What the exercise asks: For the entries that follow, report how many lines include the word "build" and add nothing.

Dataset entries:
________

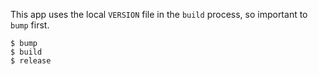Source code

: This app uses the local `VERSION` file in the `build` process, so important to `bump` first.

``` console
$ bump
$ build
$ release
```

________

Output for this task: 2